Work instruction
Quote all of the data exactly as given. Skip every picture it contains.

Saved entries
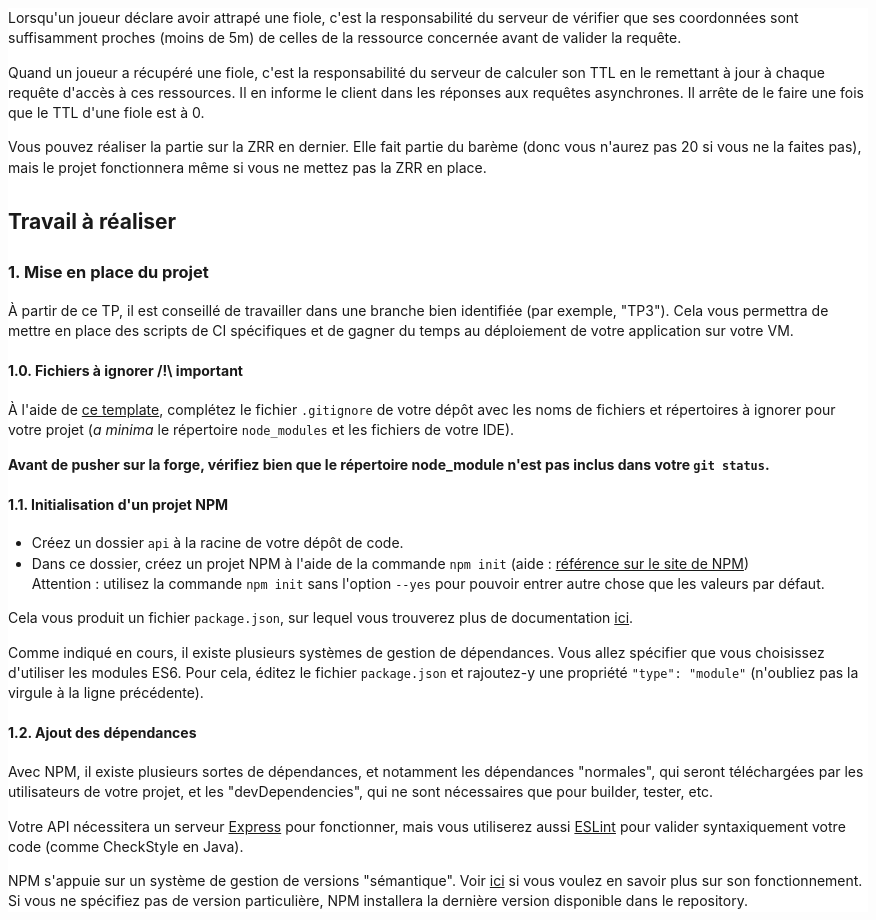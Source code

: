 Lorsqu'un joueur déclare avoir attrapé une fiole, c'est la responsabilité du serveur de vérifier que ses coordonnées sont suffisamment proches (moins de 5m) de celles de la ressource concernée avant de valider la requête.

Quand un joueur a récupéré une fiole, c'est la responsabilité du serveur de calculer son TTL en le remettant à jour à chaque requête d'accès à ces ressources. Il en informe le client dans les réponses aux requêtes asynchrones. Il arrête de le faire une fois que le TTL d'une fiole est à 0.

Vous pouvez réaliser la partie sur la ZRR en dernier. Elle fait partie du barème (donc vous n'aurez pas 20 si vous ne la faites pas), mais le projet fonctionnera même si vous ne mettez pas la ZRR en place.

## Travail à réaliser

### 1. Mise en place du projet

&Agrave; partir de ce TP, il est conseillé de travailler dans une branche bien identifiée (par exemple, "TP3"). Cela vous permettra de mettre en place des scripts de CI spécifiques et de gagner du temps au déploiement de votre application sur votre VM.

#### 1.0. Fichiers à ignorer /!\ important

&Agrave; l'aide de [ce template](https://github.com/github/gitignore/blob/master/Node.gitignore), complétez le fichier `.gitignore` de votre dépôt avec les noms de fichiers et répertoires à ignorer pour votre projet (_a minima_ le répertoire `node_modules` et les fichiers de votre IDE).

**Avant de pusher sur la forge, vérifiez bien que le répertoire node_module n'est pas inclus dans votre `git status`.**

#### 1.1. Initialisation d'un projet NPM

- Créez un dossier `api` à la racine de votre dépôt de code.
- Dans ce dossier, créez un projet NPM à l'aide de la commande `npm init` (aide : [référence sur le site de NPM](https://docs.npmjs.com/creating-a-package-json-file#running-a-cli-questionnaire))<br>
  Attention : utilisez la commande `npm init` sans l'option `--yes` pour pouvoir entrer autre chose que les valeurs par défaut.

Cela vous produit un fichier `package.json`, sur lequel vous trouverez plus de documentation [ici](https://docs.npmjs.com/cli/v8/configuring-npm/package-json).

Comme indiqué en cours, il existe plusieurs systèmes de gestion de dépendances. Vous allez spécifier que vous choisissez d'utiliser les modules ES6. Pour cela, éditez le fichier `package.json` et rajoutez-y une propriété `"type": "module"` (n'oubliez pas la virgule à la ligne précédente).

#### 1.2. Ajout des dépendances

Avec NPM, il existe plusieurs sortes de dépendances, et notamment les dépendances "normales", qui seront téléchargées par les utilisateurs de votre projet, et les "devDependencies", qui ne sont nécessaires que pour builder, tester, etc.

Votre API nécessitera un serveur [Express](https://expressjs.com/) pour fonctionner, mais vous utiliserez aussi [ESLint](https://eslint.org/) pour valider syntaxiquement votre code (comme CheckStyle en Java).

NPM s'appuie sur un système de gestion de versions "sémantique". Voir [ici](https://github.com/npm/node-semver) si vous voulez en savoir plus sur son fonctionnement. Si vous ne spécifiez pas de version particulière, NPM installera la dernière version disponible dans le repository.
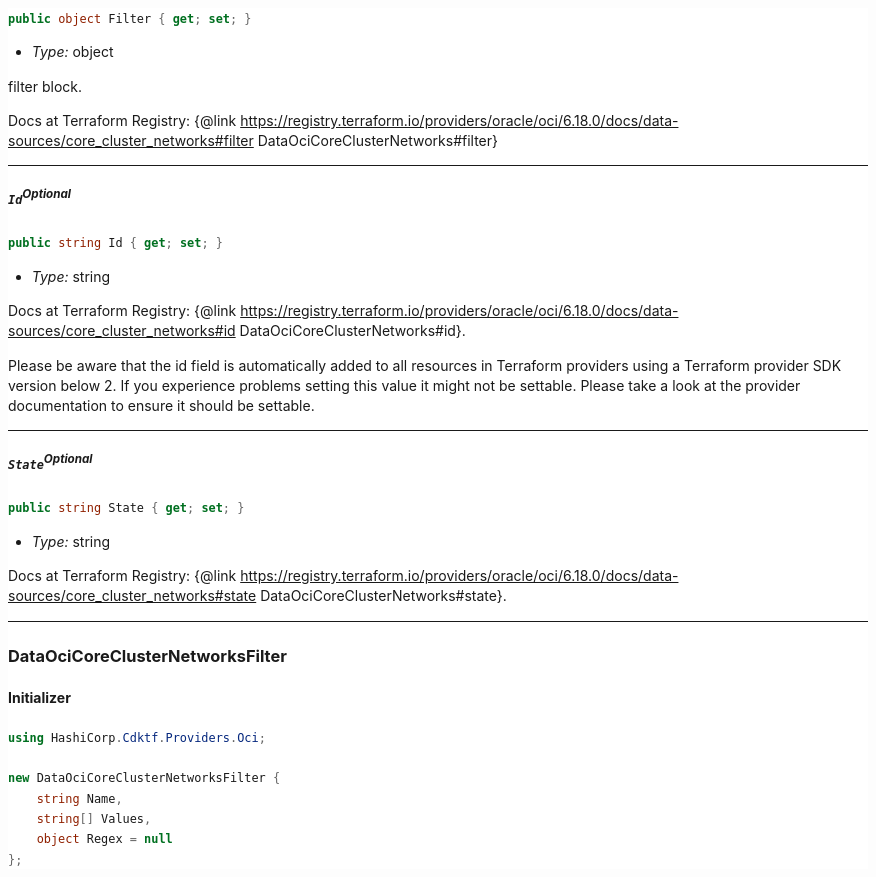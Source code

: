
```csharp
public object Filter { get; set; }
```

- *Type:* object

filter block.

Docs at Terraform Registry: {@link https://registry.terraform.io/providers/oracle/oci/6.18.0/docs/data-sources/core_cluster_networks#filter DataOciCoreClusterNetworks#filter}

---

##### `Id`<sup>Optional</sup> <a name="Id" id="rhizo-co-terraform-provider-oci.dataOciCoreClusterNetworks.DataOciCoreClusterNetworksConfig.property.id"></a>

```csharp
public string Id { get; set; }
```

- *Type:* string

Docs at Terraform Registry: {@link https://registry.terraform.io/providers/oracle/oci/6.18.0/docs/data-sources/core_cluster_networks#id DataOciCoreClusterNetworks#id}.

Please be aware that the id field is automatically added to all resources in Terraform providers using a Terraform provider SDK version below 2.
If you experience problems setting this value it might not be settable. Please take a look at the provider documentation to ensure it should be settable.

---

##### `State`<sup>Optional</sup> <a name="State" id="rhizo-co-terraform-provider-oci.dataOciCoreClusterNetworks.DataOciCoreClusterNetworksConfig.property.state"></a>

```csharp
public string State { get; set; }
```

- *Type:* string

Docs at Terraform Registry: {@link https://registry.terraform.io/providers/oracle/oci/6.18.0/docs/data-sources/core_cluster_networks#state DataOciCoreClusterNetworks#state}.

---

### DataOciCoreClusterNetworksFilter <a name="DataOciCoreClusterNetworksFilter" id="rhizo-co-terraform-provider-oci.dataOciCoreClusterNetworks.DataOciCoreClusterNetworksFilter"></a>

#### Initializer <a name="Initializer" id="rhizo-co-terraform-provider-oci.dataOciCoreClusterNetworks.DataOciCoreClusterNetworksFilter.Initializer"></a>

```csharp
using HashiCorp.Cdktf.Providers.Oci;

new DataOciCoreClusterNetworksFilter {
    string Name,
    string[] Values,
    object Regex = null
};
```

Task answer
Source code

: Lorsqu'un joueur déclare avoir attrapé une fiole, c'est la responsabilité du serveur de vérifier que ses coordonnées sont suffisamment proches (moins de 5m) de celles de la ressource concernée avant de valider la requête.

Quand un joueur a récupéré une fiole, c'est la responsabilité du serveur de calculer son TTL en le remettant à jour à chaque requête d'accès à ces ressources. Il en informe le client dans les réponses aux requêtes asynchrones. Il arrête de le faire une fois que le TTL d'une fiole est à 0.

Vous pouvez réaliser la partie sur la ZRR en dernier. Elle fait partie du barème (donc vous n'aurez pas 20 si vous ne la faites pas), mais le projet fonctionnera même si vous ne mettez pas la ZRR en place.

## Travail à réaliser

### 1. Mise en place du projet

&Agrave; partir de ce TP, il est conseillé de travailler dans une branche bien identifiée (par exemple, "TP3"). Cela vous permettra de mettre en place des scripts de CI spécifiques et de gagner du temps au déploiement de votre application sur votre VM.

#### 1.0. Fichiers à ignorer /!\ important

&Agrave; l'aide de [ce template](https://github.com/github/gitignore/blob/master/Node.gitignore), complétez le fichier `.gitignore` de votre dépôt avec les noms de fichiers et répertoires à ignorer pour votre projet (_a minima_ le répertoire `node_modules` et les fichiers de votre IDE).

**Avant de pusher sur la forge, vérifiez bien que le répertoire node_module n'est pas inclus dans votre `git status`.**

#### 1.1. Initialisation d'un projet NPM

- Créez un dossier `api` à la racine de votre dépôt de code.
- Dans ce dossier, créez un projet NPM à l'aide de la commande `npm init` (aide : [référence sur le site de NPM](https://docs.npmjs.com/creating-a-package-json-file#running-a-cli-questionnaire))<br>
  Attention : utilisez la commande `npm init` sans l'option `--yes` pour pouvoir entrer autre chose que les valeurs par défaut.

Cela vous produit un fichier `package.json`, sur lequel vous trouverez plus de documentation [ici](https://docs.npmjs.com/cli/v8/configuring-npm/package-json).

Comme indiqué en cours, il existe plusieurs systèmes de gestion de dépendances. Vous allez spécifier que vous choisissez d'utiliser les modules ES6. Pour cela, éditez le fichier `package.json` et rajoutez-y une propriété `"type": "module"` (n'oubliez pas la virgule à la ligne précédente).

#### 1.2. Ajout des dépendances

Avec NPM, il existe plusieurs sortes de dépendances, et notamment les dépendances "normales", qui seront téléchargées par les utilisateurs de votre projet, et les "devDependencies", qui ne sont nécessaires que pour builder, tester, etc.

Votre API nécessitera un serveur [Express](https://expressjs.com/) pour fonctionner, mais vous utiliserez aussi [ESLint](https://eslint.org/) pour valider syntaxiquement votre code (comme CheckStyle en Java).

NPM s'appuie sur un système de gestion de versions "sémantique". Voir [ici](https://github.com/npm/node-semver) si vous voulez en savoir plus sur son fonctionnement. Si vous ne spécifiez pas de version particulière, NPM installera la dernière version disponible dans le repository.
Source code

:
```csharp
public object Filter { get; set; }
```

- *Type:* object

filter block.

Docs at Terraform Registry: {@link https://registry.terraform.io/providers/oracle/oci/6.18.0/docs/data-sources/core_cluster_networks#filter DataOciCoreClusterNetworks#filter}

---

##### `Id`<sup>Optional</sup> <a name="Id" id="rhizo-co-terraform-provider-oci.dataOciCoreClusterNetworks.DataOciCoreClusterNetworksConfig.property.id"></a>

```csharp
public string Id { get; set; }
```

- *Type:* string

Docs at Terraform Registry: {@link https://registry.terraform.io/providers/oracle/oci/6.18.0/docs/data-sources/core_cluster_networks#id DataOciCoreClusterNetworks#id}.

Please be aware that the id field is automatically added to all resources in Terraform providers using a Terraform provider SDK version below 2.
If you experience problems setting this value it might not be settable. Please take a look at the provider documentation to ensure it should be settable.

---

##### `State`<sup>Optional</sup> <a name="State" id="rhizo-co-terraform-provider-oci.dataOciCoreClusterNetworks.DataOciCoreClusterNetworksConfig.property.state"></a>

```csharp
public string State { get; set; }
```

- *Type:* string

Docs at Terraform Registry: {@link https://registry.terraform.io/providers/oracle/oci/6.18.0/docs/data-sources/core_cluster_networks#state DataOciCoreClusterNetworks#state}.

---

### DataOciCoreClusterNetworksFilter <a name="DataOciCoreClusterNetworksFilter" id="rhizo-co-terraform-provider-oci.dataOciCoreClusterNetworks.DataOciCoreClusterNetworksFilter"></a>

#### Initializer <a name="Initializer" id="rhizo-co-terraform-provider-oci.dataOciCoreClusterNetworks.DataOciCoreClusterNetworksFilter.Initializer"></a>

```csharp
using HashiCorp.Cdktf.Providers.Oci;

new DataOciCoreClusterNetworksFilter {
    string Name,
    string[] Values,
    object Regex = null
};
```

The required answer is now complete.